* **Provided material**
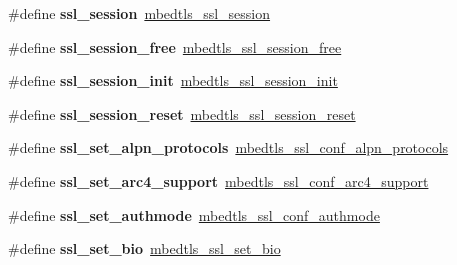 \begin{DoxyCompactItemize}
\item 
\mbox{\label{compat-1_83_8h_a6d06ee7156fdb322e0007cea5076ec29}} 
\#define {\bfseries ssl\+\_\+session}~\mbox{\hyperlink{structmbedtls__ssl__session}{mbedtls\+\_\+ssl\+\_\+session}}
\item 
\mbox{\label{compat-1_83_8h_a7959be46be934268d75ba43e3a078358}} 
\#define {\bfseries ssl\+\_\+session\+\_\+free}~\mbox{\hyperlink{ssl_8h_ac085defe1a02ab784a0a2fb201bcc741}{mbedtls\+\_\+ssl\+\_\+session\+\_\+free}}
\item 
\mbox{\label{compat-1_83_8h_afbb81ad5bff5dddd5b425ef1c413cffe}} 
\#define {\bfseries ssl\+\_\+session\+\_\+init}~\mbox{\hyperlink{ssl_8h_a7980469655c1cdb8fd7e966bffe1fd02}{mbedtls\+\_\+ssl\+\_\+session\+\_\+init}}
\item 
\mbox{\label{compat-1_83_8h_a0ab6e103f66e7a214ece0263946b2f78}} 
\#define {\bfseries ssl\+\_\+session\+\_\+reset}~\mbox{\hyperlink{ssl_8h_a21432367cbce428f10dcb62d9456fa7e}{mbedtls\+\_\+ssl\+\_\+session\+\_\+reset}}
\item 
\mbox{\label{compat-1_83_8h_a92c5635bcf1df30e26610a0796e11646}} 
\#define {\bfseries ssl\+\_\+set\+\_\+alpn\+\_\+protocols}~\mbox{\hyperlink{ssl_8h_ae21135dddd89b2ef273c13e140097f5a}{mbedtls\+\_\+ssl\+\_\+conf\+\_\+alpn\+\_\+protocols}}
\item 
\mbox{\label{compat-1_83_8h_a7c0880ea2f97099eddea410c1822788a}} 
\#define {\bfseries ssl\+\_\+set\+\_\+arc4\+\_\+support}~\mbox{\hyperlink{ssl_8h_a9e904913a122bd7cb13260217e4cc868}{mbedtls\+\_\+ssl\+\_\+conf\+\_\+arc4\+\_\+support}}
\item 
\mbox{\label{compat-1_83_8h_ac5d2dc0295ad7809399cf70d134a8f9c}} 
\#define {\bfseries ssl\+\_\+set\+\_\+authmode}~\mbox{\hyperlink{ssl_8h_a5695285c9dbfefec295012b566290f37}{mbedtls\+\_\+ssl\+\_\+conf\+\_\+authmode}}
\item 
\mbox{\label{compat-1_83_8h_aeb06712ab77e205d6f91f102aee0a73b}} 
\#define {\bfseries ssl\+\_\+set\+\_\+bio}~\mbox{\hyperlink{ssl_8h_a8b7442420aef7f1a76fa8c5336362f9e}{mbedtls\+\_\+ssl\+\_\+set\+\_\+bio}}
\item 

\end{DoxyCompactItemize}
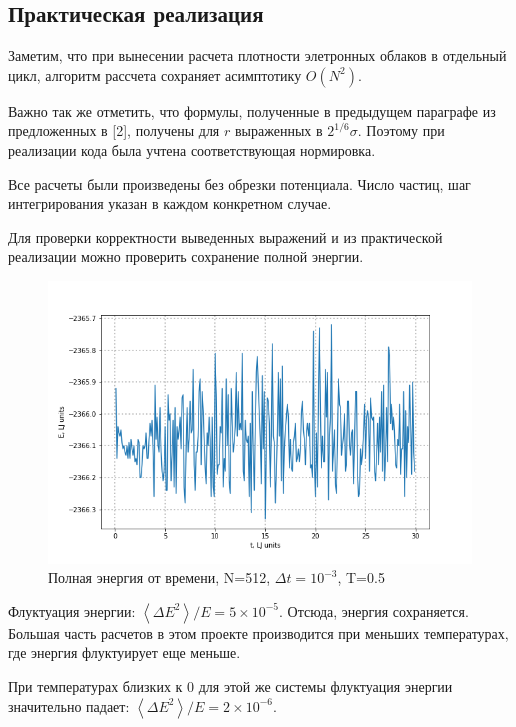 \documentclass[12pt]{article}
\begin{document}
\subsection{Практическая реализация}
Заметим, что при вынесении расчета плотности элетронных облаков в отдельный цикл, алгоритм рассчета сохраняет асимптотику $O(N^2)$. 

Важно так же отметить, что формулы, полученные в предыдущем параграфе из предложенных в [2], получены для $r$ выраженных в $2^{1/6} \sigma$. Поэтому при реализации кода была учтена соответствующая нормировка.

Все расчеты были произведены без обрезки потенциала. Число частиц, шаг интегрирования указан в каждом конкретном случае.

Для проверки корректности выведенных выражений и из практической реализации можно проверить сохранение полной энергии.

\begin{figure}[h]
\centering
\includegraphics[width=1.0\textwidth]{energy5}
\caption{Полная энергия от времени, N=512, $\Delta t = 10^{-3}$, T=0.5}
\end{figure}
\FloatBarrier

Флуктуация энергии: $\left\langle \Delta E^2 \right\rangle /E = 5\times 10^{-5}$. Отсюда, энергия сохраняется. Большая часть расчетов в этом проекте производится при меньших температурах, где энергия флуктуирует еще меньше.

При температурах близких к 0 для этой же системы флуктуация энергии значительно падает: $\left\langle \Delta E^2 \right\rangle /E = 2\times 10^{-6}$.
 
\end{document}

* **Required work**
The records above should be reproduced exactly, with the pictures omitted.

* **Task answer**
 \begin{DoxyCompactItemize}
\item 
\mbox{\label{compat-1_83_8h_a6d06ee7156fdb322e0007cea5076ec29}} 
\#define {\bfseries ssl\+\_\+session}~\mbox{\hyperlink{structmbedtls__ssl__session}{mbedtls\+\_\+ssl\+\_\+session}}
\item 
\mbox{\label{compat-1_83_8h_a7959be46be934268d75ba43e3a078358}} 
\#define {\bfseries ssl\+\_\+session\+\_\+free}~\mbox{\hyperlink{ssl_8h_ac085defe1a02ab784a0a2fb201bcc741}{mbedtls\+\_\+ssl\+\_\+session\+\_\+free}}
\item 
\mbox{\label{compat-1_83_8h_afbb81ad5bff5dddd5b425ef1c413cffe}} 
\#define {\bfseries ssl\+\_\+session\+\_\+init}~\mbox{\hyperlink{ssl_8h_a7980469655c1cdb8fd7e966bffe1fd02}{mbedtls\+\_\+ssl\+\_\+session\+\_\+init}}
\item 
\mbox{\label{compat-1_83_8h_a0ab6e103f66e7a214ece0263946b2f78}} 
\#define {\bfseries ssl\+\_\+session\+\_\+reset}~\mbox{\hyperlink{ssl_8h_a21432367cbce428f10dcb62d9456fa7e}{mbedtls\+\_\+ssl\+\_\+session\+\_\+reset}}
\item 
\mbox{\label{compat-1_83_8h_a92c5635bcf1df30e26610a0796e11646}} 
\#define {\bfseries ssl\+\_\+set\+\_\+alpn\+\_\+protocols}~\mbox{\hyperlink{ssl_8h_ae21135dddd89b2ef273c13e140097f5a}{mbedtls\+\_\+ssl\+\_\+conf\+\_\+alpn\+\_\+protocols}}
\item 
\mbox{\label{compat-1_83_8h_a7c0880ea2f97099eddea410c1822788a}} 
\#define {\bfseries ssl\+\_\+set\+\_\+arc4\+\_\+support}~\mbox{\hyperlink{ssl_8h_a9e904913a122bd7cb13260217e4cc868}{mbedtls\+\_\+ssl\+\_\+conf\+\_\+arc4\+\_\+support}}
\item 
\mbox{\label{compat-1_83_8h_ac5d2dc0295ad7809399cf70d134a8f9c}} 
\#define {\bfseries ssl\+\_\+set\+\_\+authmode}~\mbox{\hyperlink{ssl_8h_a5695285c9dbfefec295012b566290f37}{mbedtls\+\_\+ssl\+\_\+conf\+\_\+authmode}}
\item 
\mbox{\label{compat-1_83_8h_aeb06712ab77e205d6f91f102aee0a73b}} 
\#define {\bfseries ssl\+\_\+set\+\_\+bio}~\mbox{\hyperlink{ssl_8h_a8b7442420aef7f1a76fa8c5336362f9e}{mbedtls\+\_\+ssl\+\_\+set\+\_\+bio}}
\item 

\end{DoxyCompactItemize}
 \documentclass[12pt]{article}
\begin{document}
\subsection{Практическая реализация}
Заметим, что при вынесении расчета плотности элетронных облаков в отдельный цикл, алгоритм рассчета сохраняет асимптотику $O(N^2)$. 

Важно так же отметить, что формулы, полученные в предыдущем параграфе из предложенных в [2], получены для $r$ выраженных в $2^{1/6} \sigma$. Поэтому при реализации кода была учтена соответствующая нормировка.

Все расчеты были произведены без обрезки потенциала. Число частиц, шаг интегрирования указан в каждом конкретном случае.

Для проверки корректности выведенных выражений и из практической реализации можно проверить сохранение полной энергии.

\begin{figure}[h]
\centering
\includegraphics[width=1.0\textwidth]{energy5}
\caption{Полная энергия от времени, N=512, $\Delta t = 10^{-3}$, T=0.5}
\end{figure}
\FloatBarrier

Флуктуация энергии: $\left\langle \Delta E^2 \right\rangle /E = 5\times 10^{-5}$. Отсюда, энергия сохраняется. Большая часть расчетов в этом проекте производится при меньших температурах, где энергия флуктуирует еще меньше.

При температурах близких к 0 для этой же системы флуктуация энергии значительно падает: $\left\langle \Delta E^2 \right\rangle /E = 2\times 10^{-6}$.
 
\end{document}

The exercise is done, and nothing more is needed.